Content starts
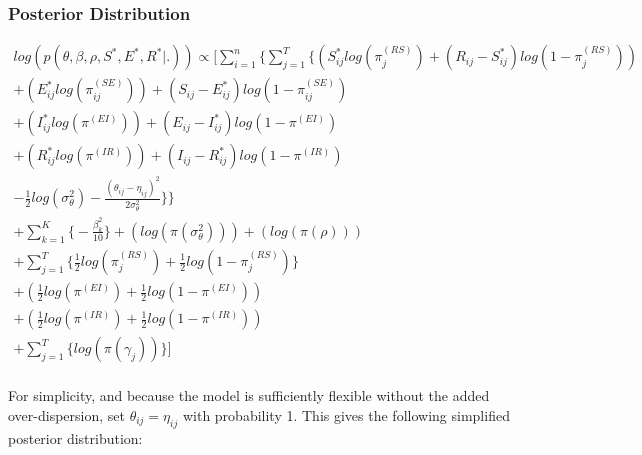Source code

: \documentclass[12pt]{article}
\begin{document}
\subsubsection{Posterior Distribution}

\begin{center}
\begin{multline}
\displaystyle
log(p(\theta,\beta,\rho,S^*,E^*,R^*|.)) \propto \Bigg[ 
    \sum_{i=1}^n \bigg\{ \sum_{j=1}^T
        \Big\{
            (S^*_{ij}log(\pi_j^{(RS)}) + (R_{ij} - S^*_{ij})log(1-\pi_j^{(RS)})) \\
            + (E^*_{ij}log(\pi_{ij}^{(SE)})) + (S_{ij} - E^*_{ij})log(1-\pi_{ij}^{(SE)}) \\
            + (I^*_{ij}log(\pi^{(EI)})) + (E_{ij} - I^*_{ij})log(1-\pi^{(EI)}) \\
            + (R^*_{ij}log(\pi^{(IR)})) + (I_{ij} - R^*_{ij})log(1-\pi^{(IR)}) \\
    - \frac{1}{2}log(\sigma^2_{\theta}) - \frac{(\theta_{ij}-\eta_{ij})^2}{2\sigma^2_{\theta}}\Big\}\bigg\} \\
    + \sum_{k = 1}^K\bigg\{-\frac{\beta^2_k}{10}\bigg\}
            + (log(\pi(\sigma^2_{\theta})))
            + (log(\pi(\rho)))\\
            +  \sum_{j=1}^{T} \bigg\{\frac{1}{2}log(\pi^{(RS)}_j) + \frac{1}{2}log(1-\pi^{(RS)}_j)   \bigg\} \\
            + (\frac{1}{2}log(\pi^{(EI)}) + \frac{1}{2}log(1-\pi^{(EI)})) \\
            + (\frac{1}{2}log(\pi^{(IR)}) + \frac{1}{2}log(1-\pi^{(IR)}))    \\
            + \sum_{j=1}^{T} \bigg\{ log(\pi(\gamma_j)) \bigg\} \Bigg]\\
\end{multline}
\end{center}

For simplicity, and because the model is sufficiently flexible without the added over-dispersion, set $\theta_{ij} = \eta_{ij}$ with probability 1. This 
gives the following simplified posterior distribution:
\end{document}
Content ends
WHAT YOU WILL DO. Type the entries again verbatim. Any pictures should be skipped.

EXPECTED ANSWER.
Source code

: \documentclass[12pt]{article}
\begin{document}
\subsubsection{Posterior Distribution}

\begin{center}
\begin{multline}
\displaystyle
log(p(\theta,\beta,\rho,S^*,E^*,R^*|.)) \propto \Bigg[ 
    \sum_{i=1}^n \bigg\{ \sum_{j=1}^T
        \Big\{
            (S^*_{ij}log(\pi_j^{(RS)}) + (R_{ij} - S^*_{ij})log(1-\pi_j^{(RS)})) \\
            + (E^*_{ij}log(\pi_{ij}^{(SE)})) + (S_{ij} - E^*_{ij})log(1-\pi_{ij}^{(SE)}) \\
            + (I^*_{ij}log(\pi^{(EI)})) + (E_{ij} - I^*_{ij})log(1-\pi^{(EI)}) \\
            + (R^*_{ij}log(\pi^{(IR)})) + (I_{ij} - R^*_{ij})log(1-\pi^{(IR)}) \\
    - \frac{1}{2}log(\sigma^2_{\theta}) - \frac{(\theta_{ij}-\eta_{ij})^2}{2\sigma^2_{\theta}}\Big\}\bigg\} \\
    + \sum_{k = 1}^K\bigg\{-\frac{\beta^2_k}{10}\bigg\}
            + (log(\pi(\sigma^2_{\theta})))
            + (log(\pi(\rho)))\\
            +  \sum_{j=1}^{T} \bigg\{\frac{1}{2}log(\pi^{(RS)}_j) + \frac{1}{2}log(1-\pi^{(RS)}_j)   \bigg\} \\
            + (\frac{1}{2}log(\pi^{(EI)}) + \frac{1}{2}log(1-\pi^{(EI)})) \\
            + (\frac{1}{2}log(\pi^{(IR)}) + \frac{1}{2}log(1-\pi^{(IR)}))    \\
            + \sum_{j=1}^{T} \bigg\{ log(\pi(\gamma_j)) \bigg\} \Bigg]\\
\end{multline}
\end{center}

For simplicity, and because the model is sufficiently flexible without the added over-dispersion, set $\theta_{ij} = \eta_{ij}$ with probability 1. This 
gives the following simplified posterior distribution:
\end{document}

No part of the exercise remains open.